Sgopal1 writeup of string distances
From Cohen Courses
Revision as of 01:48, 21 October 2009 by Sgopal1 (talk | contribs) (Created page with 'This is a review of the paper reviewed paper::Cohen_2003_a_comparison_of_string_distance_metrics_for_name_matching_tasks by reviewer::user:sgopal1. This paper presents …')
This is a review of the paper Cohen_2003_a_comparison_of_string_distance_metrics_for_name_matching_tasks by user:sgopal1.
This paper presents a comparative evaluation of several string-matching algorithms. There are two different tasks considered - Matching and Clustering. The different algorithms considered :
- Levenstein distance, Jaro , Jaro-winkler for letter based matching
- TF-IDF , Jensen-Shannon ( making KL-divergence symmetric ) , a slightly modified token matching method due to Fellegi and Sunter for token based matching.
- Two-level distance function due to Monge-Elkan, soft-TFIDF to allow matching nearly similar words.
The following conclusions were made
- TF-IDF is the best among token based methods
- There is no clear winner between Monge-Elkan and Jaro based methods.

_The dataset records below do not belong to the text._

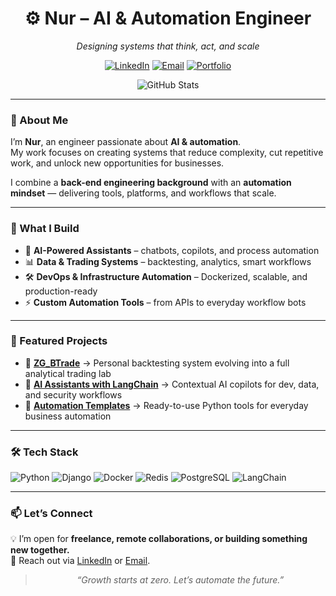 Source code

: <div align="center">

# ⚙️ Nur – AI & Automation Engineer  
*Designing systems that think, act, and scale*

[![LinkedIn](https://img.shields.io/badge/LinkedIn-Connect-blue?style=for-the-badge&logo=linkedin)](https://www.linkedin.com/in/your-link/)
[![Email](https://img.shields.io/badge/Email-Contact%20Me-red?style=for-the-badge&logo=gmail)](mailto:your-email@example.com)
[![Portfolio](https://img.shields.io/badge/Portfolio-ZeroGrowth-black?style=for-the-badge&logo=github)](https://github.com/nurhabibassolihudin)

<img 
  src="https://github-readme-stats.vercel.app/api?username=nurhabibassolihudin&show_icons=true&theme=radical&title_color=ff6f61&icon_color=ffb86b&text_color=0d1117&bg_color=ffffff" 
  alt="GitHub Stats"
/>

</div>

---

### 👋 About Me  

I’m **Nur**, an engineer passionate about **AI & automation**.  
My work focuses on creating systems that reduce complexity, cut repetitive work, and unlock new opportunities for businesses.  

I combine a **back-end engineering background** with an **automation mindset** — delivering tools, platforms, and workflows that scale.  

---

### 🚀 What I Build  

- 🤖 **AI-Powered Assistants** – chatbots, copilots, and process automation  
- 📊 **Data & Trading Systems** – backtesting, analytics, smart workflows  
- 🛠️ **DevOps & Infrastructure Automation** – Dockerized, scalable, and production-ready  
- ⚡ **Custom Automation Tools** – from APIs to everyday workflow bots  

---

### 🧩 Featured Projects  

- 🔹 [**ZG_BTrade**](https://github.com/your-repo) → Personal backtesting system evolving into a full analytical trading lab  
- 🔹 [**AI Assistants with LangChain**](https://github.com/your-repo) → Contextual AI copilots for dev, data, and security workflows  
- 🔹 [**Automation Templates**](https://github.com/your-repo) → Ready-to-use Python tools for everyday business automation  

---

### 🛠️ Tech Stack  

![Python](https://img.shields.io/badge/Python-3.x-3776AB?style=for-the-badge&logo=python&logoColor=white)
![Django](https://img.shields.io/badge/Django-Framework-092E20?style=for-the-badge&logo=django&logoColor=white)
![Docker](https://img.shields.io/badge/Docker-Container-2496ED?style=for-the-badge&logo=docker&logoColor=white)
![Redis](https://img.shields.io/badge/Redis-Cache-DC382D?style=for-the-badge&logo=redis&logoColor=white)
![PostgreSQL](https://img.shields.io/badge/PostgreSQL-Database-316192?style=for-the-badge&logo=postgresql&logoColor=white)
![LangChain](https://img.shields.io/badge/LangChain-AI%20Framework-1A73E8?style=for-the-badge&logo=chainlink&logoColor=white)

---

### 📫 Let’s Connect  

💡 I’m open for **freelance, remote collaborations, or building something new together.**  
📩 Reach out via [LinkedIn](https://www.linkedin.com/in/your-link/) or [Email](mailto:your-email@example.com).  

<div align="center">

> *“Growth starts at zero. Let’s automate the future.”*

</div>
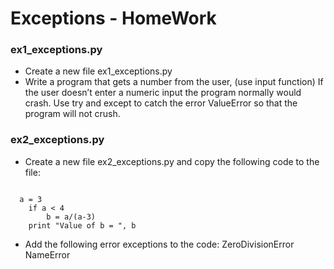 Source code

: # Exceptions - HomeWork 

### ex1_exceptions.py

- Create a new file ex1_exceptions.py 
- Write a program that gets a number from the user, (use input function) 
If the user doesn’t enter a numeric input the program normally would crash. 
Use try and except to catch the error ValueError so that the program will not crush.

### ex2_exceptions.py

- Create a new file ex2_exceptions.py and copy the following code to the file:

<pre><code data-trim data-noescape class="hljs lang-python">
  a = 3
    if a < 4
        b = a/(a-3)
    print "Value of b = ", b
</code></pre>

- Add the following error exceptions to the code:
ZeroDivisionError \
NameError





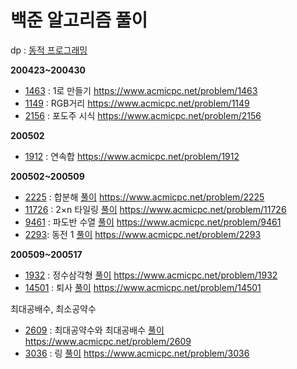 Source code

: # 백준 알고리즘 풀이

dp : [동적 프로그래밍](https://hu-coding.tistory.com/22)

**200423~200430**
- [1463](https://github.com/nhj7911/Algorithm_java/blob/master/src/dp/bj1463.java) : 1로 만들기 https://www.acmicpc.net/problem/1463
- [1149](https://github.com/nhj7911/Algorithm_java/blob/master/src/dp/bj1149.java) : RGB거리 https://www.acmicpc.net/problem/1149
- [2156](https://github.com/nhj7911/Algorithm_java/blob/master/src/dp/bj2156.java) : 포도주 시식 https://www.acmicpc.net/problem/2156

**200502**
- [1912](https://github.com/nhj7911/Algorithm_java/blob/master/src/dp/bj1912.java) : 연속합 https://www.acmicpc.net/problem/1912

**200502~200509**
- [2225](https://github.com/nhj7911/Algorithm_java/blob/master/src/dp/bj2225.java) : 합분해 [풀이](https://hu-coding.tistory.com/28) https://www.acmicpc.net/problem/2225
- [11726](https://github.com/nhj7911/Algorithm_java/blob/master/src/dp/bj11726.java) : 2×n 타일링 [풀이](https://hu-coding.tistory.com/29) https://www.acmicpc.net/problem/11726
- [9461](https://github.com/nhj7911/Algorithm_java/blob/master/src/dp/bj9461.java) : 파도반 수열 [풀이](https://hu-coding.tistory.com/30) https://www.acmicpc.net/problem/9461
- [2293](https://github.com/nhj7911/Algorithm_java/blob/master/src/dp/bj2293.java): 동전 1 [풀이](https://hu-coding.tistory.com/31) https://www.acmicpc.net/problem/2293

**200509~200517**
- [1932](https://github.com/nhj7911/Algorithm_java/blob/master/src/dp/bj1932.java) : 정수삼각형 [풀이](https://hu-coding.tistory.com/32) https://www.acmicpc.net/problem/1932
- [14501](https://github.com/nhj7911/Algorithm_java/blob/master/src/dp/bj14501.java) : 퇴사 [풀이](https://hu-coding.tistory.com/33) https://www.acmicpc.net/problem/14501

최대공배수, 최소공약수
- [2609](https://github.com/nhj7911/Algorithm_java/blob/master/src/lcmgcd/bj2609.java) : 최대공약수와 최대공배수 [풀이](https://hu-coding.tistory.com/34) https://www.acmicpc.net/problem/2609
- [3036](https://github.com/nhj7911/Algorithm_java/blob/master/src/lcmgcd/bj3036.java) : 링 [풀이](https://hu-coding.tistory.com/35) https://www.acmicpc.net/problem/3036
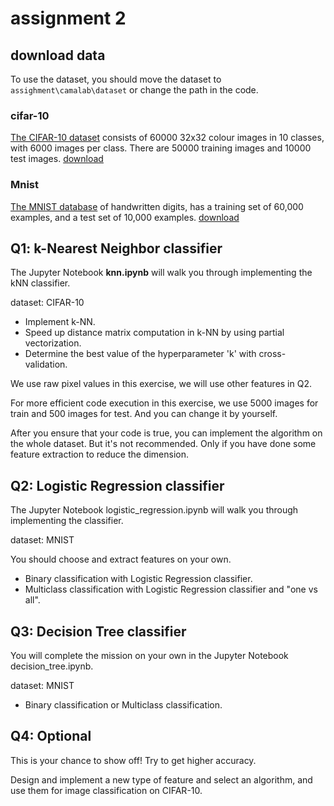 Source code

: # assignment 2
## download data
To use the dataset, you should move the dataset to  `assighment\camalab\dataset` or change the path in the code.
### cifar-10
[The CIFAR-10 dataset](http://www.cs.toronto.edu/~kriz/cifar.html) consists of 60000 32x32 colour images in 10 classes, with 6000 images per class. There are 50000 training images and 10000 test images. 
[download](http://www.cs.toronto.edu/~kriz/cifar-10-python.tar.gz)

### Mnist
[The MNIST database](https://github.com/WenDesi/lihang_book_algorithm/raw/master/data/train.csv) of handwritten digits, has a training set of 60,000 examples, and a test set of 10,000 examples. 
[download](https://github.com/WenDesi/lihang_book_algorithm/raw/master/data/train_binary.csv)

## Q1: k-Nearest Neighbor classifier
The Jupyter Notebook **knn.ipynb** will walk you through implementing the kNN classifier.

dataset: CIFAR-10

- Implement k-NN.
- Speed up distance matrix computation in k-NN by using partial vectorization.
- Determine the best value of the hyperparameter 'k' with cross-validation.

We use raw pixel values in this exercise, we will use other features in Q2.

For more efficient code execution in this exercise, we use 5000 images for train and 500 images for test. And you can change it by yourself.

After you ensure that your code is true, you can implement the algorithm on the whole dataset. But it's not recommended. Only if you have done some feature extraction to reduce the dimension.

## Q2: Logistic Regression classifier
The Jupyter Notebook logistic_regression.ipynb will walk you through implementing the classifier.

dataset: MNIST

You should choose and extract features on your own.
- Binary classification with Logistic Regression classifier.
- Multiclass classification with Logistic Regression classifier and "one vs all".

## Q3: Decision Tree classifier
You will complete the mission on your own in the Jupyter Notebook decision_tree.ipynb.

dataset: MNIST

- Binary classification or Multiclass classification.

## Q4: Optional
This is your chance to show off! Try to get higher accuracy.

Design and implement a new type of feature and select an algorithm, and use them for image classification on CIFAR-10. 




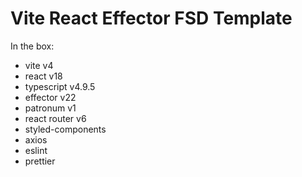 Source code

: # Vite React Effector FSD Template

In the box:

- vite v4
- react v18
- typescript v4.9.5
- effector v22
- patronum v1
- react router v6
- styled-components
- axios
- eslint
- prettier
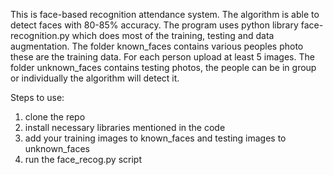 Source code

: This is face-based recognition attendance system. The algorithm is able to detect faces with 80-85% accuracy.
The program uses python library face-recognition.py which does most of the training, testing and data augmentation.
The folder known_faces contains various peoples photo these are the training data. For each person upload at least 5 images.
The folder unknown_faces contains testing photos, the people can be in group or individually the algorithm will detect it.

Steps to use:
1. clone the repo
2. install necessary libraries mentioned in the code
3. add your training images to known_faces and testing images to unknown_faces
4. run the face_recog.py script

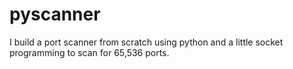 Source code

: # pyscanner
I build a port scanner from scratch using python and a little socket programming to scan for 65,536 ports.
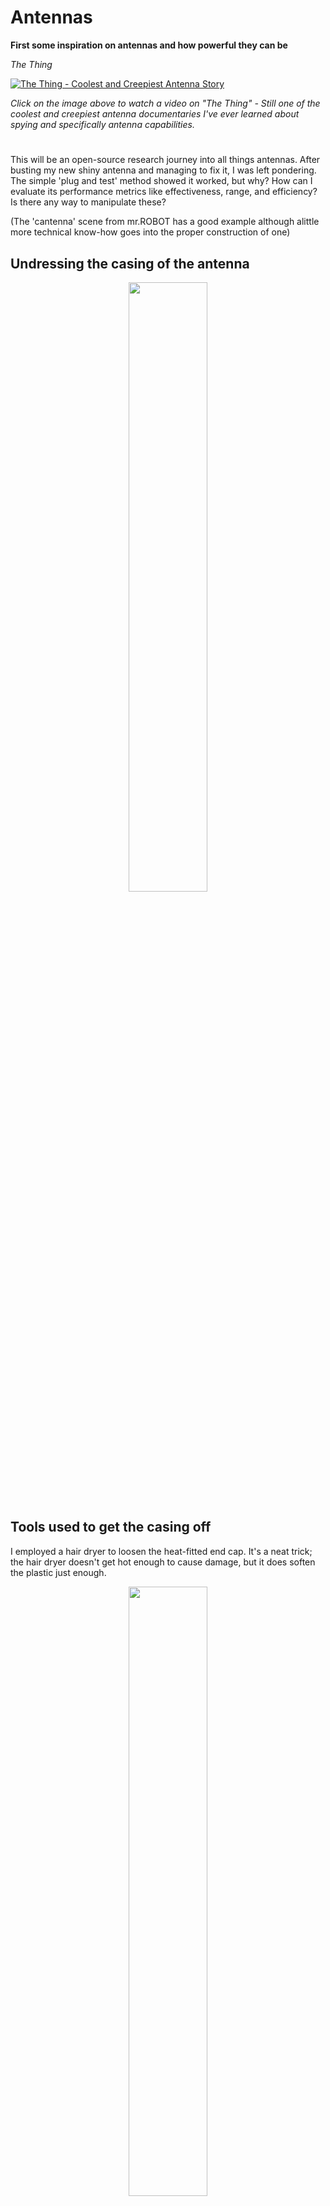 
<p align="center">
  
# **Antennas**
</p>

<p align="center">

**First some inspiration on antennas and how powerful they can be**

</p>

<p align="center">

*The Thing*

</p>

<p align="center">

[![The Thing - Coolest and Creepiest Antenna Story](https://img.youtube.com/vi/QH9Ec_Q5gP0/0.jpg)](https://www.youtube.com/watch?v=QH9Ec_Q5gP0)

</p>

<p align="center">

*Click on the image above to watch a video on "The Thing" - Still one of the coolest and creepiest antenna documentaries I've ever learned about spying and specifically antenna capabilities.*

</p>

<p align="center">

#

</p>

This will be an open-source research journey into all things antennas. After busting my new shiny antenna and managing to fix it, I was left pondering. The simple 'plug and test' method showed it worked, but why? How can I evaluate its performance metrics like effectiveness, range, and efficiency? Is there any way to manipulate these?

(The 'cantenna' scene from mr.ROBOT has a good example although alittle more technical know-how goes into the proper construction of one)

## Undressing the casing of the antenna

<p align="center">
  <img src="https://github.com/TreadSoftly/Projects/assets/121847455/009f094a-1809-4b89-84ea-cd90a08da514" width="50%" height="50%">
</p>

## Tools used to get the casing off

I employed a hair dryer to loosen the heat-fitted end cap. It's a neat trick; the hair dryer doesn't get hot enough to cause damage, but it does soften the plastic just enough.

<p align="center">
  <img src="https://github.com/TreadSoftly/Projects/assets/121847455/90f49791-a55b-414b-9231-406d20388771" width="50%" height="50%">
</p>

## Exposed (Post Fixed) - Wire came free/loosened from the traces

A quick cold solder fixed it right up. But the question remains: Why did it work again? How can we measure its functionality beyond the simple 'plug and play'?

<p align="center">
  <img src="https://github.com/TreadSoftly/Projects/assets/121847455/851f1784-e2df-48b5-9f4f-fa8e7f7e1687" width="50%" height="50%">
</p>

<p align="center">
  
## Size Matters in dBi and shielding 

</p>

<p align="center">
  <img src="https://github.com/TreadSoftly/Projects/assets/121847455/21cac5a6-76dc-456f-90d5-0922ca08c938" width="50%" height="50%">
</p>

<p align="center">
  
  # Top tiny -  3-5dBi (802.1a/b/g/n ac ax) Omnidirectional Small Wifi/Bluetooth Mini RP-SAMA Antenna Dual Band.
  
  -  Frequency Bands: This antenna supports dual-band frequencies, typically operating in the 2.4 GHz and 5 GHz bands, catering to standards like 802.11a/b/g/n/ac/ax. The dual-band nature ensures compatibility with a wide range of devices and networks, from older Wi-Fi standards to the latest Wi-Fi 6 (802.11ax).
  
  -  Gain: With a gain range of 3-5dBi, it's designed for short to medium range communication, providing a balance between signal range and spatial coverage. This gain level is optimal for devices requiring modest signal enhancement without the need for extensive range, such as handheld devices, IoT sensors, or small access points.
  
  # Middle -  10dBi (802.11ax RP-SMA) MIMO Wi-Fi 6E Omnidirectional High Gain Dual Band

  -  Frequency Bands and Standard: This antenna is engineered for Wi-Fi 6E (802.11ax), which includes the newly opened 6 GHz band, alongside the traditional 2.4 GHz and 5 GHz bands. This tri-band capability allows for less congested airwaves and significantly faster data rates.
  
  -  Gain: A 10dBi gain indicates a more focused signal in certain directions, enhancing signal strength and range significantly compared to lower-gain antennas. This is especially beneficial for penetrating through obstacles and covering larger areas.
  
  -  MIMO Technology: The inclusion of Multiple Input Multiple Output (MIMO) technology implies that the antenna can handle multiple data streams simultaneously, boosting throughput and efficiency. This is critical for high-density environments and for supporting multiple users or devices.

  # Bottom -  5-8dBi (802.11a/b/g/n ac) Dual Band

  -  Frequency Bands: Supports both 2.4 GHz and 5 GHz bands, compatible with a broad array of Wi-Fi standards excluding the latest Wi-Fi 6E. This makes it suitable for general-purpose applications across a variety of devices.
  
  -  Gain: The gain range of 5-8dBi offers a good compromise between range and coverage area, making it suitable for both indoor and outdoor applications where moderate range enhancement is needed without overly sacrificing signal dispersion.

</p>

<p align="center">
  <img src="https://github.com/TreadSoftly/Projects/assets/121847455/6b123335-9334-4b91-8a68-0dd8097cbc93" width="50%" height="50%">
</p>

<p align="center">
  
 ## Image of my 9 dBi antenna that is so long it can actually be used to spank the bottom of a naughty nephew that liked to bend it :\ 

</p>

<p align="center">
    
  <img src="https://github.com/TreadSoftly/Projects/assets/121847455/cd259862-cb65-48f6-a6b5-101571dd8ef3" width="50%" height="50%">
  
</p>

<p align="center">
  
## What the letters mean and how they matter

- **802.11a**
  - Launched: 1999
  - Frequency: 5 GHz
  - Max Speed: Up to 54 Mbps
  - Characteristics: First to use the higher-frequency 5 GHz band, less prone to interference but with shorter range compared to 2.4 GHz technologies.

- **802.11b**
  - Launched: 1999
  - Frequency: 2.4 GHz
  - Max Speed: Up to 11 Mbps
  - Characteristics: Offers better range than 802.11a due to the lower frequency but is more susceptible to interference from other devices like microwaves and cordless phones.

- **802.11g**
  - Launched: 2003
  - Frequency: 2.4 GHz
  - Max Speed: Up to 54 Mbps
  - Characteristics: Combines the best of both 802.11a and 802.11b, offering higher speeds at the more commonly used 2.4 GHz frequency.

- **802.11n (Wi-Fi 4)**
  - Launched: 2009
  - Frequency: 2.4 GHz & 5 GHz
  - Max Speed: Up to 600 Mbps
  - Characteristics: Introduces Multiple Input Multiple Output (MIMO) technology, significantly increasing speed and range. It operates on both frequencies, offering greater flexibility and performance.
 
  - 802.11ac (Wi-Fi 5)

  - Launched: 2014
  - Frequency: 5 GHz
  - Max Speed: Up to 3.46 Gbps
  - Characteristics: Provides wider channel bandwidths and more MIMO spatial streams, with higher QAM, greatly increasing throughput. Operates exclusively in the 5 GHz band, reducing interference.

  - 802.11ax (Wi-Fi 6)

  - Launched: 2019
  - Frequency: 2.4 GHz & 5 GHz
  - Max Speed: Up to 9.6 Gbps
  - Characteristics: Introduces OFDMA (Orthogonal Frequency Division Multiple Access), improving efficiency and capacity, especially in crowded environments. Supports both frequencies, enhancing performance and range.
    
</p>

<p align="center">
  <img src="https://github.com/TreadSoftly/Projects/assets/121847455/c8bff814-7a0d-4b0e-8888-1735582344a4" width="50%" height="50%">
  <img src="https://github.com/TreadSoftly/Projects/assets/121847455/7fa571a8-52e0-4a9d-98eb-4f274aa5fc74" width="50%" height="50%">
</p>

<p align="center">

## **Antenna Radiation Patter Reading Chart (E-Plane & H-Plane)**

- *E-Plane* (Electrical Plane): This plane contains the electric field vector and the direction of maximum radiation. It often coincides with the plane in which the main lobe of the antenna radiation pattern lies.

- *H-Plane* (Magnetic Plane): This plane contains the magnetic field vector and is orthogonal to the E-plane. It's defined by the direction of the current flow and the direction of maximum radiation.

</p>

<p align="center">
  <img src="https://github.com/TreadSoftly/Projects/assets/121847455/ddc53bd7-21ef-4341-81c6-ccc71704933f" width="50%" height="50%">
</p>

<p align="center">

## 2.4 GHz vs. 5 GHz

</p>

- 2.4 GHz Radiation Patterns: This frequency is common for Wi-Fi and other wireless communication systems. The radiation patterns shown indicate how the antenna radiates energy at this frequency. It's often used due to its range capabilities and wall penetration.

- 5 GHz Radiation Patterns: This higher frequency typically offers faster data rates and less interference compared to 2.4 GHz but at the cost of shorter range and less ability to penetrate solid objects.

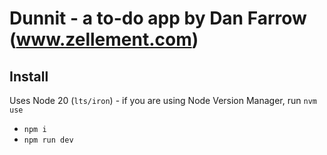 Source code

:# Dunnit - a to-do app by Dan Farrow (www.zellement.com)

## Install

Uses Node 20 (`lts/iron`) - if you are using Node Version Manager, run `nvm use`

-   `npm i`
-   `npm run dev`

- SoftTF-IDF is best overall measure ( even on clustering )
Although the paper does a comprehensive evaluation, I think the strategy of selecting a particular distance measure heavily relies on the domain under consideration. It would be possible for someone to come up with a better distance measure given the domain knowledge ( which I think is most of the times known ).